You couldn’t tell her anything once she made up her mind about something or someone there was no changing her mind. Any facts that flew in the face of how she wanted things to be were dismissed and destroyed.
My mother would have been proud of me for standing up against a child molester and for taking a stand. The only problem is/was that the child molester was her second husband.
In my mid-fifties, I no longer need my mother’s approval nor do I really need anyone’s approval. I know who I am. I am Inez and Bernie’s daughter. I am Ariane’s mother. I was Randy’s wife. I am Brian’s wife. But most importantly I am my own person and a really good person.
You never know what you would do in any given situation until you find yourself there. Hind sight is always 20-20. We are a wealth of all our experiences.
Yesterday as I drove through my parent’s small town in Northeast Pennsylvania and the little farm where I spent my early years, I am proud of where I come from as a small town country girl. I know my roots but I also celebrate the full and rewarding life that I later secured for myself.
My parents taught me that if I wanted something I needed to work for it and I have worked for the lovely life I lead. My parents taught me that it is through the struggle that we find enlightenment. My parents taught me to persevere. My parents taught me to have faith, to have faith in God and faith in the world and ultimately to have faith in myself.
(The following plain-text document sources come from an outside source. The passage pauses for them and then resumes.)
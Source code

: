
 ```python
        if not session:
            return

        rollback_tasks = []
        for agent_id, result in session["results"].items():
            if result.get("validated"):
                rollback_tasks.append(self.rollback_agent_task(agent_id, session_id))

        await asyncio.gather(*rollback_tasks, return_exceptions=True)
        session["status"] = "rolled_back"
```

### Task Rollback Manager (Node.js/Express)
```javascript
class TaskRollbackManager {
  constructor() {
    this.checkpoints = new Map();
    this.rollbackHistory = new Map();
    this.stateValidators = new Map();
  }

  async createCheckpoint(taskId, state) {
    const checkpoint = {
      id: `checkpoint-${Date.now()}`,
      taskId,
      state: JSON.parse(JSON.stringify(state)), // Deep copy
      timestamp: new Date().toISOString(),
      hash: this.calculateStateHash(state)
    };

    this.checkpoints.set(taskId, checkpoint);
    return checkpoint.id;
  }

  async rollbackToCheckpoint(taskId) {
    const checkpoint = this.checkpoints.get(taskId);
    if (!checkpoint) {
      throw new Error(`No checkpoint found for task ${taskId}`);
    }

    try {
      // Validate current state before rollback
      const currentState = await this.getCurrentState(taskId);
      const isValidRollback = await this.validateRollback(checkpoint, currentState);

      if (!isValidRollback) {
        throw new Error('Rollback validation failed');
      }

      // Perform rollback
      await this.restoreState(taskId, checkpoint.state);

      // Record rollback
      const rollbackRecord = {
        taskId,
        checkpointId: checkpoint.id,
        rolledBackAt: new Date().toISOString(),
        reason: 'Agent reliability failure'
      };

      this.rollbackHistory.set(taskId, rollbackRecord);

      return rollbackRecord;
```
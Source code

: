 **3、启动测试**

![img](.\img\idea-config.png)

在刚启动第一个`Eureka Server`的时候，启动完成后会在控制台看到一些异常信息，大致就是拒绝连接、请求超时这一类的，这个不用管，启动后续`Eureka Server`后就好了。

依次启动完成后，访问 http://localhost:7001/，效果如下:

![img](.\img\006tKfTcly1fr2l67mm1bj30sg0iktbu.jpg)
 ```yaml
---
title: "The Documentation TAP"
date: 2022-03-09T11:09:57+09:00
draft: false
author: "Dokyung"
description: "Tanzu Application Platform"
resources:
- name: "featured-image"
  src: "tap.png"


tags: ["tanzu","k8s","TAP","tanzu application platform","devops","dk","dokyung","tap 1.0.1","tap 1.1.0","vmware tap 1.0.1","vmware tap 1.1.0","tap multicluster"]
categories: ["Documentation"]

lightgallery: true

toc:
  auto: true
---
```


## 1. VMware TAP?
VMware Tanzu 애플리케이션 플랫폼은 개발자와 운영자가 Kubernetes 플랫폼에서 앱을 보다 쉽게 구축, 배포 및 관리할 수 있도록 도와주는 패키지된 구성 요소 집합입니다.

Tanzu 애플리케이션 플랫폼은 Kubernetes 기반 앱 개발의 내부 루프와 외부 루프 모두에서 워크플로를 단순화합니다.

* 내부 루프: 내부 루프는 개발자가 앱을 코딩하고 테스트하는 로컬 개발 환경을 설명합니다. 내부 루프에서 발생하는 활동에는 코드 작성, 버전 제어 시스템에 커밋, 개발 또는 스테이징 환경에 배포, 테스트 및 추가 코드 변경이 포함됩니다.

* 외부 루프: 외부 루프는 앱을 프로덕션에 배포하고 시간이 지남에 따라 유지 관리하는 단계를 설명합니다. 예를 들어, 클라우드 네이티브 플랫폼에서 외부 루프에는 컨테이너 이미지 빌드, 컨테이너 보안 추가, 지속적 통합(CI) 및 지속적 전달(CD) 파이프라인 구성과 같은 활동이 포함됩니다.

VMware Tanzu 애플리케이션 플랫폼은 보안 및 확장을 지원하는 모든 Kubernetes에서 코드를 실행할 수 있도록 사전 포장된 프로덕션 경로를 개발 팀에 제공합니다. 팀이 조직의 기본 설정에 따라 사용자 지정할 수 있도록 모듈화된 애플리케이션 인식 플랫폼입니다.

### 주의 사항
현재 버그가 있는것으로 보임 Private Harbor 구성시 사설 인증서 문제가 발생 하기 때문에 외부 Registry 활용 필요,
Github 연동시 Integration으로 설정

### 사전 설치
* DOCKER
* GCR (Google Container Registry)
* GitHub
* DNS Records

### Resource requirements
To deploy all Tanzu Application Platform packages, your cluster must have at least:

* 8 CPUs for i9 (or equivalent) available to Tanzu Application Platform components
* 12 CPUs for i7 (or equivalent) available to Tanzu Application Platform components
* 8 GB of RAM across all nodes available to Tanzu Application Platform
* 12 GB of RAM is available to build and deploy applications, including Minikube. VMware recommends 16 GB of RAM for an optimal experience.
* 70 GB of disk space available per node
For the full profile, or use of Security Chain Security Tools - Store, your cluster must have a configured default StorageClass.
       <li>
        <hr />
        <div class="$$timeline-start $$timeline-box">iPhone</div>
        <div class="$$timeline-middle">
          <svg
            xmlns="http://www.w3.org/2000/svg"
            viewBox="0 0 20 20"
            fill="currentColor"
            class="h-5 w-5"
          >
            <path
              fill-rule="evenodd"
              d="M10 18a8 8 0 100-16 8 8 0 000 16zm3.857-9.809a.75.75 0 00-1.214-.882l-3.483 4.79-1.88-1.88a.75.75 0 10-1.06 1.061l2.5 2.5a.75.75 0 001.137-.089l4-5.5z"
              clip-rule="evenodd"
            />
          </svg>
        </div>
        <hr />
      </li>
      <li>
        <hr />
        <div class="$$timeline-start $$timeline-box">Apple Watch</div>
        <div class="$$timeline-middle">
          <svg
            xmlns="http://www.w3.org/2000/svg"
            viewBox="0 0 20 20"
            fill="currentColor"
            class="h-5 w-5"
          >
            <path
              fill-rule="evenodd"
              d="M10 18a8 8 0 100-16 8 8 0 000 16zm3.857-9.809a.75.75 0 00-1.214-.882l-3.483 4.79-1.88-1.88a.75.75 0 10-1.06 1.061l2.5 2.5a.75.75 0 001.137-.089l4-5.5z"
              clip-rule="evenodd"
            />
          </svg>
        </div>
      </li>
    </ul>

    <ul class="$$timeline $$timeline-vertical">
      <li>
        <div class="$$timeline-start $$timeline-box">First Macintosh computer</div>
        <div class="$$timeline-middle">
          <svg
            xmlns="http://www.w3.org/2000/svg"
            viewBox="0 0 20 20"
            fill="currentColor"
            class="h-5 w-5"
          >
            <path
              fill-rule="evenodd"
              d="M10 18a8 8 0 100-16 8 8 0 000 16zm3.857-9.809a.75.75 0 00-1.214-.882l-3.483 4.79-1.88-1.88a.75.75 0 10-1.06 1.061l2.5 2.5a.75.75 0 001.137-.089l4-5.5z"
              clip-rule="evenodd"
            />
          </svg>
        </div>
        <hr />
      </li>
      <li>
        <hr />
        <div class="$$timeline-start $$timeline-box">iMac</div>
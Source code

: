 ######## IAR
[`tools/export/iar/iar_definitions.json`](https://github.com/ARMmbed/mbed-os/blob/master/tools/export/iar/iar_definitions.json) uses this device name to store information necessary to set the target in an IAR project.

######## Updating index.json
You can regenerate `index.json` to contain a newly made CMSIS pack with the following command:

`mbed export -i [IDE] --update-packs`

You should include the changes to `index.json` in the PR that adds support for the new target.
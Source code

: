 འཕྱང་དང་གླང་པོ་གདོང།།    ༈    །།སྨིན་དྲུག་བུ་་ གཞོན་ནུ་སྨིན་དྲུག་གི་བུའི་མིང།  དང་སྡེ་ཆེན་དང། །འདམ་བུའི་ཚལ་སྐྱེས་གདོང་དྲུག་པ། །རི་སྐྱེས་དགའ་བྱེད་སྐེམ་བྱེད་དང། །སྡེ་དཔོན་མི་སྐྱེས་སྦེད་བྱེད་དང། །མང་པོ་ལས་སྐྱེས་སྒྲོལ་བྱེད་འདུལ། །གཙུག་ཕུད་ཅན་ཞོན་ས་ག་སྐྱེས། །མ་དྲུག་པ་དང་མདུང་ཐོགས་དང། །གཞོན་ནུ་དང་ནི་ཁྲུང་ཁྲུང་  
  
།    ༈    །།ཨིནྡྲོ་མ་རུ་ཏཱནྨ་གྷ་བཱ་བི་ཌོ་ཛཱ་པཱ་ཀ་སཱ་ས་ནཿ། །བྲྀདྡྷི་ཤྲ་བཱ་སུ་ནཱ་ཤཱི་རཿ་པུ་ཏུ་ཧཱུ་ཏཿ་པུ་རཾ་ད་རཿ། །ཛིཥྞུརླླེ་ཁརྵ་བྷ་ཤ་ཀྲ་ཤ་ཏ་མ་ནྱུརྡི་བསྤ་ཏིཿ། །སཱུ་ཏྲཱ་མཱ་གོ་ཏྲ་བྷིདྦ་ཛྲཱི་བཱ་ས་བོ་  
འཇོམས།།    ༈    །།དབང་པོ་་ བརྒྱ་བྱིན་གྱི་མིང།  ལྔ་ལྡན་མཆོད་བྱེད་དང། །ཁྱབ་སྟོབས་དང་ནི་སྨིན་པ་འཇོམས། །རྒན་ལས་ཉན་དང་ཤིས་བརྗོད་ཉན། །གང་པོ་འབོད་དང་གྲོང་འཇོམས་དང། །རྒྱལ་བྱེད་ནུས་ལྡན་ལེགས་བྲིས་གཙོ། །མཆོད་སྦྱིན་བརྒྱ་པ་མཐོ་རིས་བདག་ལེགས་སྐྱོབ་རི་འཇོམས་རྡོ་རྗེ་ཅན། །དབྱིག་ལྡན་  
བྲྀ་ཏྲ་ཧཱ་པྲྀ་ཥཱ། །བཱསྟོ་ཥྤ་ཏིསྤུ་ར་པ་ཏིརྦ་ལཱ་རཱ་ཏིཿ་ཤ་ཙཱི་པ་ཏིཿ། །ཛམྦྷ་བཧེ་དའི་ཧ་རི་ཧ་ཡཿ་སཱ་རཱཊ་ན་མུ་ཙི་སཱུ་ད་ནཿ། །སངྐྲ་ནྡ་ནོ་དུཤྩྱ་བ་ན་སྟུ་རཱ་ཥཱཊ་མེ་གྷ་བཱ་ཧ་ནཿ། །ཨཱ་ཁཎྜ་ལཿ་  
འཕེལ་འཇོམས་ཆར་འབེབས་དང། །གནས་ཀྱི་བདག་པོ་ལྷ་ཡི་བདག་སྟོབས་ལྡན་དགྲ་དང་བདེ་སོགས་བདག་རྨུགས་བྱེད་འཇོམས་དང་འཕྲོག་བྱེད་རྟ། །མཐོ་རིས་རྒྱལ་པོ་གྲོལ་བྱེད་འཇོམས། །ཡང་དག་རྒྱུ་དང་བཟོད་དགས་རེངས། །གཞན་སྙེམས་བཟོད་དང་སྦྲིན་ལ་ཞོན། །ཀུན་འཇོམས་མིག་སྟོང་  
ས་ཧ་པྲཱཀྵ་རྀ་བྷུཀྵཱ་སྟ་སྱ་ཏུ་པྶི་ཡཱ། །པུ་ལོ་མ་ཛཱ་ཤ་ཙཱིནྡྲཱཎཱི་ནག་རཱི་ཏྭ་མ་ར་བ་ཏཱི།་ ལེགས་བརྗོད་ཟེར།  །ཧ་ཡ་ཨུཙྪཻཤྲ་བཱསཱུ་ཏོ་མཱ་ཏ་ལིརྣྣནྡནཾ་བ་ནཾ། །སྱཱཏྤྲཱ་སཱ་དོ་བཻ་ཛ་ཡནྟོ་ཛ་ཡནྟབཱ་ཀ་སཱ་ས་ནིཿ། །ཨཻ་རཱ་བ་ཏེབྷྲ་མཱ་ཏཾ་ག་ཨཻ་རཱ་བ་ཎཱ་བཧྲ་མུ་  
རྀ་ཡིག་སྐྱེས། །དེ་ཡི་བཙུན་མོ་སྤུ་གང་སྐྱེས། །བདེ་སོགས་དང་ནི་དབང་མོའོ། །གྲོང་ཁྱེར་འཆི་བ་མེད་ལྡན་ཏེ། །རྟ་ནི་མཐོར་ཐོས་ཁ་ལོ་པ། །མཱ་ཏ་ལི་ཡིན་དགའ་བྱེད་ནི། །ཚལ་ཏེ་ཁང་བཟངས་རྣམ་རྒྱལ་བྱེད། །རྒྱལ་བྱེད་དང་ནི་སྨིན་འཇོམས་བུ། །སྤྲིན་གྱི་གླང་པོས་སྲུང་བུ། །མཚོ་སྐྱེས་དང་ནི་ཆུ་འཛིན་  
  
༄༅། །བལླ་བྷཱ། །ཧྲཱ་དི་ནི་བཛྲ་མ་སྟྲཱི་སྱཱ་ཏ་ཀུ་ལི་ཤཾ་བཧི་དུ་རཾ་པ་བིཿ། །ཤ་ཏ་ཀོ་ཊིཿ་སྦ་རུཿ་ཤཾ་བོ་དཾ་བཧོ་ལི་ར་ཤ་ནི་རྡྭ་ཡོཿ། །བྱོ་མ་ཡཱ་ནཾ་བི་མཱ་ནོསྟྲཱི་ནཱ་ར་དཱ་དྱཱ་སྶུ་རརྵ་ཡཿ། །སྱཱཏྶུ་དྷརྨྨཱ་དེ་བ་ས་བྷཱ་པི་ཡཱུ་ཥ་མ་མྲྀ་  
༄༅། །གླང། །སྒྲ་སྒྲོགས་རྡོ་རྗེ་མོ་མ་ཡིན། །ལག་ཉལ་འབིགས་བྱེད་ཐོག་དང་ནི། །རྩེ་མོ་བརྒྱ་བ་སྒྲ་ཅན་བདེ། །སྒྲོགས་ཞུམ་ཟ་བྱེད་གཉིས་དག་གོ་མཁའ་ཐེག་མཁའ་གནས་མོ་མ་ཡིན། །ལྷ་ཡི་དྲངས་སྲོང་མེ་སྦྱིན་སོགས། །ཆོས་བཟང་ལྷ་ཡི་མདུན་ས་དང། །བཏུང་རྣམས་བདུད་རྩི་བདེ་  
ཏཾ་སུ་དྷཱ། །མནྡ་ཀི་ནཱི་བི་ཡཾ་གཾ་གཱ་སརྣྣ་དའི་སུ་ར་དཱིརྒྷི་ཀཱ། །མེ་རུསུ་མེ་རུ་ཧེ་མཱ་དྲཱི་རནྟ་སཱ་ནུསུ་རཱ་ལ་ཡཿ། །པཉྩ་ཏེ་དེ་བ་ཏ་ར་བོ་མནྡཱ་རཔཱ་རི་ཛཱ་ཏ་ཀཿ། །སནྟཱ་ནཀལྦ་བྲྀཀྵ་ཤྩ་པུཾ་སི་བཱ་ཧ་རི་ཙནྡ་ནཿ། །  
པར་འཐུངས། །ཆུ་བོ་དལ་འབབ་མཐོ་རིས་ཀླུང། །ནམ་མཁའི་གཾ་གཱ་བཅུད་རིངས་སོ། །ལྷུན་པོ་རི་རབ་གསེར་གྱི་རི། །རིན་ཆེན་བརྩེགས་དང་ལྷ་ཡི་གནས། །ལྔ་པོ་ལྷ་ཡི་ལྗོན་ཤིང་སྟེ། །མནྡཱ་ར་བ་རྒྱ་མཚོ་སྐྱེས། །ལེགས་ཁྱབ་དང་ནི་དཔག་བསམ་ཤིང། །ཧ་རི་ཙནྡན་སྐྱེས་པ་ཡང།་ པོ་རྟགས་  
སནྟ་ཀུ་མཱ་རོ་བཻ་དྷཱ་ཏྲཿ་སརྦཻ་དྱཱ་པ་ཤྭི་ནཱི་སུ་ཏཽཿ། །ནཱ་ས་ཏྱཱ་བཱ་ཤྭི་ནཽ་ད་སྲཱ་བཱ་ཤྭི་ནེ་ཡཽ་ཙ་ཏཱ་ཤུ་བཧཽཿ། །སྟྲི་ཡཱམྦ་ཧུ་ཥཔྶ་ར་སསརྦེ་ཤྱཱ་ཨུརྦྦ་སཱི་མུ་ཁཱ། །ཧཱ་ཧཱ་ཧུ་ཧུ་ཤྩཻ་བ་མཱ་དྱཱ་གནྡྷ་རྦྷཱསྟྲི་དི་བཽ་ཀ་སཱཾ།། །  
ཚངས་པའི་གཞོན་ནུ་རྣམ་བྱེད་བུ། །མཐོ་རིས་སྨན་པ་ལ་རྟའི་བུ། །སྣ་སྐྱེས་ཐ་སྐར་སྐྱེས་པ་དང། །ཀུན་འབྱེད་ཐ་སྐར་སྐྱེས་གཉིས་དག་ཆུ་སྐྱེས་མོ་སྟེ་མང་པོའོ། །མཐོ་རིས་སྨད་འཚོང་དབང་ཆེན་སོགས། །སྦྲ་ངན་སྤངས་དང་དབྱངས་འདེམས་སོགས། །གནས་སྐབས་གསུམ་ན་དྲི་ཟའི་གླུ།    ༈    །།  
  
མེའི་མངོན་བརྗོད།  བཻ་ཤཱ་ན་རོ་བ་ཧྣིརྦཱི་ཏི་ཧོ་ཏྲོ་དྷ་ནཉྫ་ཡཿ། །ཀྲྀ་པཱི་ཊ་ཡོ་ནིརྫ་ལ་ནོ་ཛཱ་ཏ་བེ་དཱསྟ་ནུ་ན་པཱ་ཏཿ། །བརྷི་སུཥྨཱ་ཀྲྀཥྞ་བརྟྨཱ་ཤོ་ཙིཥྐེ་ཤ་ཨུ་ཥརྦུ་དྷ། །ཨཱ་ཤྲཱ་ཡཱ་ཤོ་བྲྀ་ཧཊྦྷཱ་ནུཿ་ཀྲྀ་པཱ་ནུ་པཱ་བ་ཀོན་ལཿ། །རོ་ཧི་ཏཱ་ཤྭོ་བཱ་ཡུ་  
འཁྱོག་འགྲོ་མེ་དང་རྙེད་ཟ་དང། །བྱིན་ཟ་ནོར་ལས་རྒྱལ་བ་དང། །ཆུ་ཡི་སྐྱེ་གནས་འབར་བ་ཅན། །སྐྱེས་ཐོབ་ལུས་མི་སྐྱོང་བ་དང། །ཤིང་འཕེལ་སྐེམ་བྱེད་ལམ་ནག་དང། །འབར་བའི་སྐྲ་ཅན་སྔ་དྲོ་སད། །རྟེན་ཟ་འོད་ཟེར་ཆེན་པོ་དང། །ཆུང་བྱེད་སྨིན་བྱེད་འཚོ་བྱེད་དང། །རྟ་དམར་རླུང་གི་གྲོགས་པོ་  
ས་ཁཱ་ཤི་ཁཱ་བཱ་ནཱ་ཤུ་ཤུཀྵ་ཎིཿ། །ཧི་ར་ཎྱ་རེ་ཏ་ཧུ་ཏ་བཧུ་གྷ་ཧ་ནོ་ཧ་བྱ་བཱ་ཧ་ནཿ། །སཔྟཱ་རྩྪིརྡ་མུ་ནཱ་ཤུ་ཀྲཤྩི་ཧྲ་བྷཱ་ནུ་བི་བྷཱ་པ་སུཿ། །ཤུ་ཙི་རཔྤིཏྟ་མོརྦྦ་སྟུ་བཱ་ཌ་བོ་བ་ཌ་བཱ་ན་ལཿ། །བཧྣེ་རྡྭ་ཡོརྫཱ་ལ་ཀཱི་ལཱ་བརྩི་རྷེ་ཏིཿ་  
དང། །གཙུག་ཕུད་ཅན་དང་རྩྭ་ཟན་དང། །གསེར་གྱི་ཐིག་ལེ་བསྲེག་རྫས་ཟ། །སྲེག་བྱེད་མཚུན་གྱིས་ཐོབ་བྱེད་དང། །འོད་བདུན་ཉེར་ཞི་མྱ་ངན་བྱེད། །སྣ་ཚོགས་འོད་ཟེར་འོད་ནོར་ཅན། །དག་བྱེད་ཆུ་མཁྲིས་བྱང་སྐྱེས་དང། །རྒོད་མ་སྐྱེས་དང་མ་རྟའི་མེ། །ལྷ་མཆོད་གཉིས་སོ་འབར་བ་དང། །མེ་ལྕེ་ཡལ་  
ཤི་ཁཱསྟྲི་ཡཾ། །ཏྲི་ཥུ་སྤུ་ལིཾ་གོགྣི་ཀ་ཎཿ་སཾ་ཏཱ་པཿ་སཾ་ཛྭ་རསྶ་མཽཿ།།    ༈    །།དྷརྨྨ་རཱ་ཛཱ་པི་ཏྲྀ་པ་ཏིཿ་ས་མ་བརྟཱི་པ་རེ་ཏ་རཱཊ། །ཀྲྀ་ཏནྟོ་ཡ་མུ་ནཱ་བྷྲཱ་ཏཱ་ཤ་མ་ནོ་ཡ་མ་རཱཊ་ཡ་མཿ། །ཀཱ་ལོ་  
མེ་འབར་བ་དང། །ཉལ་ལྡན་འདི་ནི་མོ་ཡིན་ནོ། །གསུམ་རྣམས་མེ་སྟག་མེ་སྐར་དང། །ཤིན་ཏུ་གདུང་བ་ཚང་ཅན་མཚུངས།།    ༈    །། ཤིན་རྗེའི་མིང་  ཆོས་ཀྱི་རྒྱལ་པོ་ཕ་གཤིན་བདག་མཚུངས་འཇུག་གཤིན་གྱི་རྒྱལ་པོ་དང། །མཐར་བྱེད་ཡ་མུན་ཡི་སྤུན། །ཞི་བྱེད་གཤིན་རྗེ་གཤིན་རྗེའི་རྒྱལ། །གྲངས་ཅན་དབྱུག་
On this Good Friday and just a few weeks from the anniversary of my mother’s death I know that my faith is stronger than ever before and that I have forgiven all those who have hurt me and disappointed me. I have forgiven my mother.
I believe that my mother watches over me and that when I do pass through this life, she again will be one of the first people that will greet me. I have faith. I have forgiveness. I have God. I have love.
Being Inez’s daughter is only part of my journey and only part of who I am … I am grateful for my life. I am happy to be here and I thank God that I was able to come out whole and through it all to the other side.